Furthermore, we created a predictive formula based on the patient's age, PSAD, mpMRI PI-RADS v2 score, and DM. We tested and compared the predictive value of the formula and other screening methods. The formula had a higher screening evaluation index. The order of AUC values was PSA < PSAD < MRI PI-RADS v2 score < our formula. The AUC of the ROC curve of the formula was the largest, showing the diagnostic value of the formula is the best. In addition, the detective formulas achieved optimum sensitivity, NPV, and overall accuracy, but the specificity and PPV were lower. High sensitivity means more patients are screened out, leading to fewer patients missing out on chances for early treatment, which can result in a poor prognosis. The specificity of the formula was approximately 3 times that of PSA, and its application could significantly reduce unnecessary prostate biopsy and prevent harm to patients. Because PPV and NPV vary with prevalence, they cannot be used as an index to evaluate the value of diagnostic tests. The +LR of the formula was much greater than that of PSA, while the –LR was the smallest. This means that the formula can screen out more positive patients while eliminating unnecessary puncture patients, but they still should be closely observed.

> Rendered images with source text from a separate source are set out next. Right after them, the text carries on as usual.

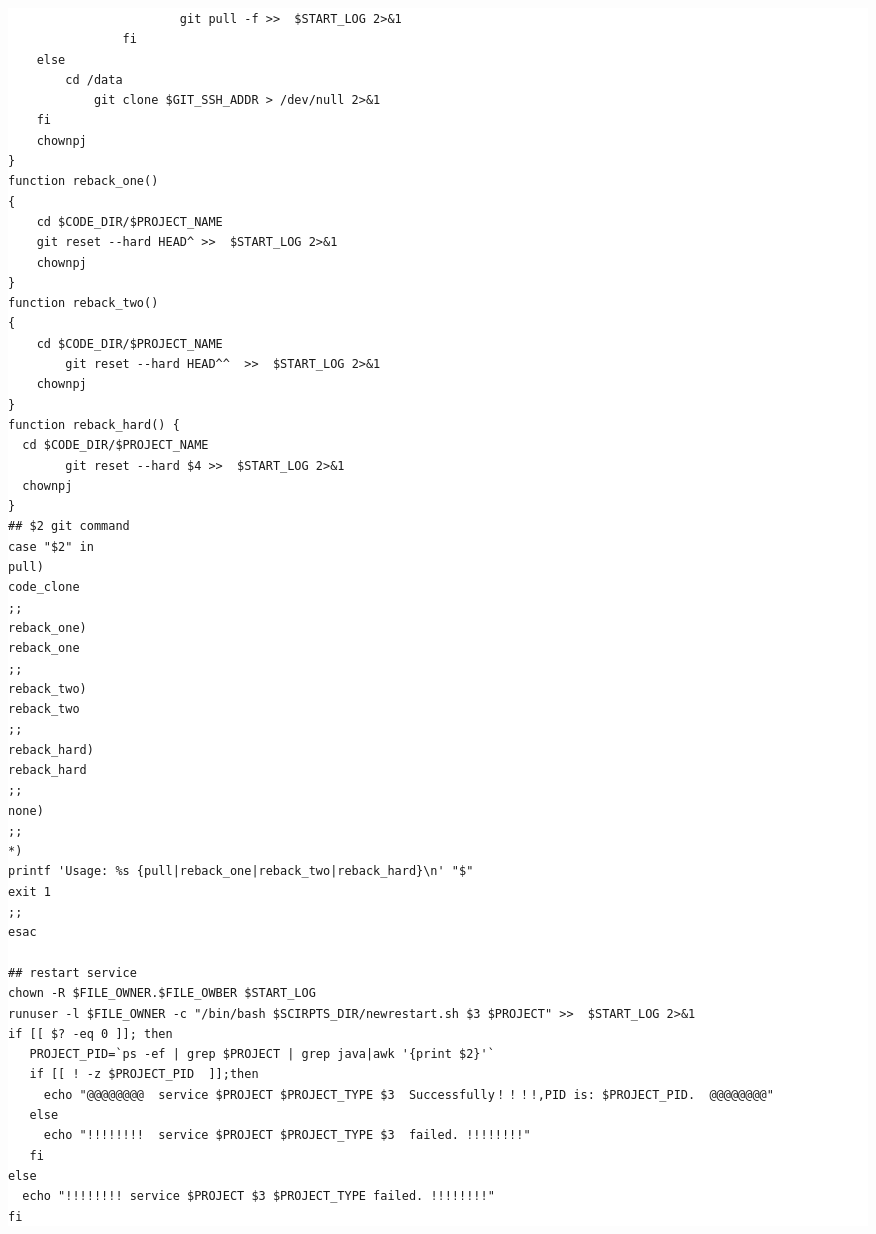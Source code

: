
 ```
                        git pull -f >>  $START_LOG 2>&1
                fi
	else
		cd /data
	        git clone $GIT_SSH_ADDR > /dev/null 2>&1
	fi
	chownpj
}
function reback_one()
{
	cd $CODE_DIR/$PROJECT_NAME
	git reset --hard HEAD^ >>  $START_LOG 2>&1
	chownpj
}
function reback_two()
{
	cd $CODE_DIR/$PROJECT_NAME
        git reset --hard HEAD^^  >>  $START_LOG 2>&1
	chownpj
}
function reback_hard() {
  cd $CODE_DIR/$PROJECT_NAME
        git reset --hard $4 >>  $START_LOG 2>&1
  chownpj
}
## $2 git command 
case "$2" in
pull)
code_clone
;;
reback_one)
reback_one
;;
reback_two)
reback_two
;;
reback_hard)
reback_hard
;;
none)
;;
*)
printf 'Usage: %s {pull|reback_one|reback_two|reback_hard}\n' "$"
exit 1
;;
esac

## restart service
chown -R $FILE_OWNER.$FILE_OWBER $START_LOG
runuser -l $FILE_OWNER -c "/bin/bash $SCIRPTS_DIR/newrestart.sh $3 $PROJECT" >>  $START_LOG 2>&1
if [[ $? -eq 0 ]]; then
   PROJECT_PID=`ps -ef | grep $PROJECT | grep java|awk '{print $2}'`
   if [[ ! -z $PROJECT_PID  ]];then
     echo "@@@@@@@@  service $PROJECT $PROJECT_TYPE $3  Successfully！！！!,PID is: $PROJECT_PID.  @@@@@@@@"
   else
     echo "!!!!!!!!  service $PROJECT $PROJECT_TYPE $3  failed. !!!!!!!!"
   fi
else
  echo "!!!!!!!! service $PROJECT $3 $PROJECT_TYPE failed. !!!!!!!!"
fi
```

Finally, some limitations to our study should be addressed. First, the cohort of the study was not an optimum screening population but a hospitalized population in a single hospital. There was undoubtedly a selection offset. Second, owing to the retrospective nature and the lack of external validation, the predictive significance of the formula remains to be prospectively studied in future populations and larger cohorts. Third, our study did not include other indicators of MS, such as triglycerides, cholesterol, etc. Further research should fully estimate the predictive value of MS. Last, the men with PCa were diagnosed by biopsy using pathological specimens obtained by TRUS-guided biopsy, and thus there was a lack of comparison to other biopsy pathways. A difference in operation might have caused a missed diagnosis, which could have led to bias in our research.

Overall, our findings suggest that age, PSAD, mpMRI PI-RADS v2 score, and DM are independent risk factors of PCa, as they showed superior performance in detecting PCa. These factors could provide clinicians with better screening methods to predict PCa before biopsy. In addition, DM was closely associated with PCa, and thus diabetic patients are more likely to develop PCa.